The Najafgarh constituency of the Delhi Legislative Assembly was created in 2008 based on the recommendations of the Delimitation Commission of India constituted in 2002.

Neelam Pahalwan of the Bharatiya Janata Party has been its representative since 2025, defeating Tarun Yadav of the Aam Aadmi Party. The Najafgarh assembly constituency is part of the West Delhi (Lok Sabha constituency).

==Transport==
Indira Gandhi International Airport is the nearest international airport to Najafgarh.

The Najafgarh is well connected to Delhi Metro, its metro station is located on the Grey Line of the Delhi Metro. It was opened for public on 4 October 2019.

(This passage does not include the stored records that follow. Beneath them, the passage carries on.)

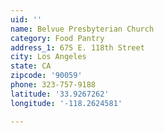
 ```yaml
---
uid: ''
name: Belvue Presbyterian Church
category: Food Pantry
address_1: 675 E. 118th Street
city: Los Angeles
state: CA
zipcode: '90059'
phone: 323-757-9188
latitude: '33.9267262'
longitude: '-118.2624581'

---
```

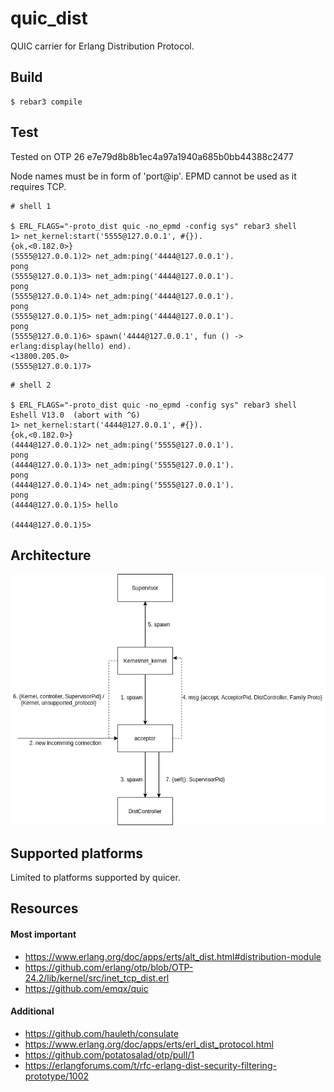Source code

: # quic_dist

QUIC carrier for Erlang Distribution Protocol.

## Build
    $ rebar3 compile

## Test

Tested on OTP 26 e7e79d8b8b1ec4a97a1940a685b0bb44388c2477

Node names must be in form of 'port@ip'.
EPMD cannot be used as it requires TCP.

```
# shell 1

$ ERL_FLAGS="-proto_dist quic -no_epmd -config sys" rebar3 shell
1> net_kernel:start('5555@127.0.0.1', #{}).
{ok,<0.182.0>}
(5555@127.0.0.1)2> net_adm:ping('4444@127.0.0.1').
pong
(5555@127.0.0.1)3> net_adm:ping('4444@127.0.0.1').
pong
(5555@127.0.0.1)4> net_adm:ping('4444@127.0.0.1').
pong
(5555@127.0.0.1)5> net_adm:ping('4444@127.0.0.1').
pong
(5555@127.0.0.1)6> spawn('4444@127.0.0.1', fun () -> erlang:display(hello) end).
<13800.205.0>
(5555@127.0.0.1)7>
```

```
# shell 2

$ ERL_FLAGS="-proto_dist quic -no_epmd -config sys" rebar3 shell
Eshell V13.0  (abort with ^G)
1> net_kernel:start('4444@127.0.0.1', #{}).
{ok,<0.182.0>}
(4444@127.0.0.1)2> net_adm:ping('5555@127.0.0.1').
pong
(4444@127.0.0.1)3> net_adm:ping('5555@127.0.0.1').
pong
(4444@127.0.0.1)4> net_adm:ping('5555@127.0.0.1').
pong
(4444@127.0.0.1)5> hello

(4444@127.0.0.1)5>
```

## Architecture

![](docs/architecture.drawio.png)

## Supported platforms

Limited to platforms supported by quicer.

## Resources

#### Most important

* https://www.erlang.org/doc/apps/erts/alt_dist.html#distribution-module 
* https://github.com/erlang/otp/blob/OTP-24.2/lib/kernel/src/inet_tcp_dist.erl
* https://github.com/emqx/quic

#### Additional

* https://github.com/hauleth/consulate
* https://www.erlang.org/doc/apps/erts/erl_dist_protocol.html
* https://github.com/potatosalad/otp/pull/1
* https://erlangforums.com/t/rfc-erlang-dist-security-filtering-prototype/1002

As part of Phase III of Delhi Metro, Najafgarh is metro station of the Grey Line. Station was opened for public on 4 October 2019.[1] Najafgarh metro station is 288 meters long and is situated at a depth of 21 meters from the road level. The station is unique as it is only metro depot station to operate both Broad gauge and Standard gauge trains.

Delhi Urban Extension Road-II (UER-II) passes through Najafgarh near the Sai Baba temple. UER-II diverts commercial and private vehicles that previously used Najafgarh as a bypass between NH-8 and NH-10, reducing local traffic congestion.

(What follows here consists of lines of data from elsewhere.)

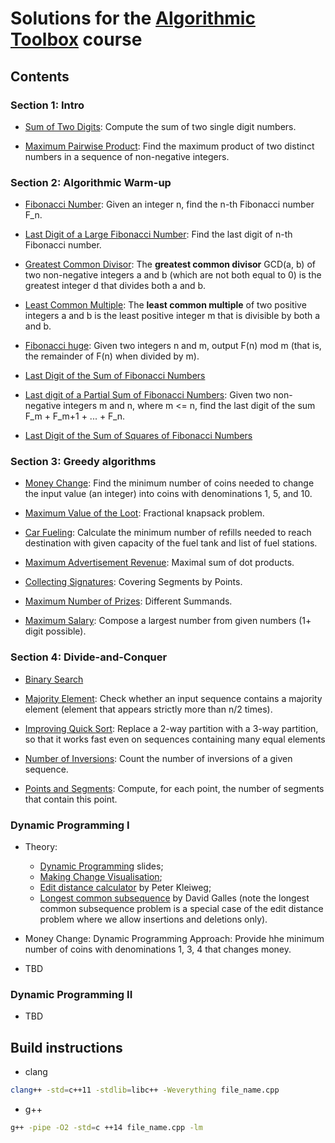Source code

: 
# Solutions for the [Algorithmic Toolbox](https://www.coursera.org/learn/algorithmic-toolbox) course

## Contents

### Section 1: Intro

* [Sum of Two Digits](https://github.com/olpotkin/ds_and_algos_modern_cpp/blob/master/algorithmic-toolbox/week1/1_sum_of_two_digits/APlusB.cpp):
   Compute the sum of two single digit numbers.

* [Maximum Pairwise Product](https://github.com/olpotkin/ds_and_algos_modern_cpp/blob/master/algorithmic-toolbox/week1/2_maximum_pairwise_product/max_pairwise_product.cpp):
   Find the maximum product of two distinct numbers in a sequence of non-negative integers.

### Section 2: Algorithmic Warm-up

* [Fibonacci Number](https://github.com/olpotkin/ds_and_algos_modern_cpp/blob/master/algorithmic-toolbox/week2/1_fibonacci_number/fibonacci.cpp):
   Given an integer n, find the n-th Fibonacci number F_n.

* [Last Digit of a Large Fibonacci Number](https://github.com/olpotkin/ds_and_algos_modern_cpp/blob/master/algorithmic-toolbox/week2/2_last_digit_of_fibonacci_number/fibonacci_last_digit.cpp):
   Find the last digit of n-th Fibonacci number.

* [Greatest Common Divisor](https://github.com/olpotkin/ds_and_algos_modern_cpp/blob/master/algorithmic-toolbox/week2/3_greatest_common_divisor/gcd.cpp):
   The **greatest common divisor** GCD(a, b) of two non-negative integers a and b (which are not both equal to 0) is the greatest integer d that divides both a and b.

* [Least Common Multiple](https://github.com/olpotkin/ds_and_algos_modern_cpp/blob/master/algorithmic-toolbox/week2/4_least_common_multiple/lcm.cpp):
   The **least common multiple** of two positive integers a and b is the least positive integer m that is divisible by both a and b.

* [Fibonacci huge](https://github.com/olpotkin/ds_and_algos_modern_cpp/blob/master/algorithmic-toolbox/week2/5_fibonacci_number_again/fibonacci_huge.cpp):
   Given two integers n and m, output F(n) mod m (that is, the remainder of F(n) when divided by m).

* [Last Digit of the Sum of Fibonacci Numbers](https://github.com/olpotkin/ds_and_algos_modern_cpp/blob/master/algorithmic-toolbox/week2/6_last_digit_of_the_sum_of_fibonacci_numbers/fibonacci_sum_last_digit.cpp)

* [Last digit of a Partial Sum of Fibonacci Numbers](https://github.com/olpotkin/ds_and_algos_modern_cpp/blob/master/algorithmic-toolbox/week2/7_last_digit_of_the_fibonacci_partial_sum/fibonacci_partial_sum.cpp):
   Given two non-negative integers m and n, where m <= n, find the last digit of the sum F_m + F_m+1 + ... + F_n.

* [Last Digit of the Sum of Squares of Fibonacci Numbers](https://github.com/olpotkin/ds_and_algos_modern_cpp/blob/master/algorithmic-toolbox/week2/8_last_digit_of_the_sum_of_squares_of_fibonacci_numbers/fibonacci_sum_squares.cpp)

### Section 3: Greedy algorithms

* [Money Change](https://github.com/olpotkin/ds_and_algos_modern_cpp/blob/master/algorithmic-toolbox/week3/1_money_change/change.cpp):
   Find the minimum number of coins needed to change the input value (an integer) into coins with denominations 1, 5, and 10.

* [Maximum Value of the Loot](https://github.com/olpotkin/ds_and_algos_modern_cpp/blob/master/algorithmic-toolbox/week3/2_maximum_value_of_the_loot/fractional_knapsack.cpp):
   Fractional knapsack problem.

* [Car Fueling](https://github.com/olpotkin/ds_and_algos_modern_cpp/blob/master/algorithmic-toolbox/week3/3_car_fueling/car_fueling.cpp):
   Calculate the minimum number of refills needed to reach destination with given capacity of the fuel tank and list of fuel stations.

* [Maximum Advertisement Revenue](https://github.com/olpotkin/ds_and_algos_modern_cpp/blob/master/algorithmic-toolbox/week3/4_maximum_advertisement_revenue/dot_product.cpp):
   Maximal sum of dot products.

* [Collecting Signatures](https://github.com/olpotkin/ds_and_algos_modern_cpp/blob/master/algorithmic-toolbox/week3/5_collecting_signatures/covering_segments.cpp):
   Covering Segments by Points.

* [Maximum Number of Prizes](https://github.com/olpotkin/ds_and_algos_modern_cpp/blob/master/algorithmic-toolbox/week3/6_maximum_number_of_prizes/different_summands.cpp):
   Different Summands.

* [Maximum Salary](https://github.com/olpotkin/ds_and_algos_modern_cpp/blob/master/algorithmic-toolbox/week3/7_maximum_salary/largest_number.cpp):
   Compose a largest number from given numbers (1+ digit possible).

### Section 4: Divide-and-Conquer

* [Binary Search](https://github.com/olpotkin/ds_and_algos_modern_cpp/blob/master/algorithmic-toolbox/week4/1_binary_search/binary_search.cpp)

* [Majority Element](https://github.com/olpotkin/ds_and_algos_modern_cpp/blob/master/algorithmic-toolbox/week4/2_majority_element/majority_element.cpp):
   Check whether an input sequence contains a majority element (element that appears strictly more than n/2 times).

* [Improving Quick Sort](https://github.com/olpotkin/ds_and_algos_modern_cpp/blob/master/algorithmic-toolbox/week4/3_improving_quicksort/sorting.cpp):
   Replace a 2-way partition with a 3-way partition, so that it works fast even on sequences containing many equal elements

* [Number of Inversions](https://github.com/olpotkin/ds_and_algos_modern_cpp/blob/master/algorithmic-toolbox/week4/4_number_of_inversions/inversions.cpp):
   Count the number of inversions of a given sequence.

* [Points and Segments](https://github.com/olpotkin/ds_and_algos_modern_cpp/blob/master/algorithmic-toolbox/week4/5_organizing_a_lottery/points_and_segments.cpp):
   Compute, for each point, the number of segments that contain this point.

### Dynamic Programming I

* Theory:
  * [Dynamic Programming](https://www.dropbox.com/s/qxzh146jd72188d/dynprog.pdf) slides;
  * [Making Change Visualisation](https://www.cs.usfca.edu/~galles/visualization/DPChange.html);
  * [Edit distance calculator](http://www.let.rug.nl/kleiweg/lev/) by Peter Kleiweg;
  * [Longest common subsequence](https://www.cs.usfca.edu/~galles/visualization/DPLCS.html) by David Galles (note the longest common subsequence problem is a special case of the edit distance problem where we allow insertions and deletions only).

* Money Change:
   Dynamic Programming Approach: Provide hhe minimum number of coins with denominations 1, 3, 4 that changes money.

* TBD

### Dynamic Programming II

* TBD

## Build instructions

* clang

```bash
clang++ -std=c++11 -stdlib=libc++ -Weverything file_name.cpp
```

* g++

```bash
g++ -pipe -O2 -std=c ++14 file_name.cpp -lm
```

Najafgarh is connected by roads with major destinations all over Delhi and Haryana. The DTC (Delhi Transport Corporation) and DIMTS (Delhi Multi-Model Transit System) provide bus services from Najafgarh Bus Terminal to the other parts of Delhi. In October 2019, a new metro line called the Grey Line was linked from Dwarka to Najafgarh, taking the rapid transit system to the area for the first time. The line was further extended to Dhansa Bus Stand in September 2021, thereby linking the interior rural areas of Najafgarh.

==Landmarks==
- Najafgarh drain, Delhi
- Najafgarh drain bird sanctuary, Delhi
- Najafgarh Lake

==Notable people==
- Brahm Prakash: first chief minister of Delhi.
- Virender Sehwag: Cricketer, born in Najafgarh
- Sushil Kumar: Wrestler, born in Baprola Village, Najafgarh
- Krishna Yadav won the Nari Shakti Puraskar for her business in Najafgarh.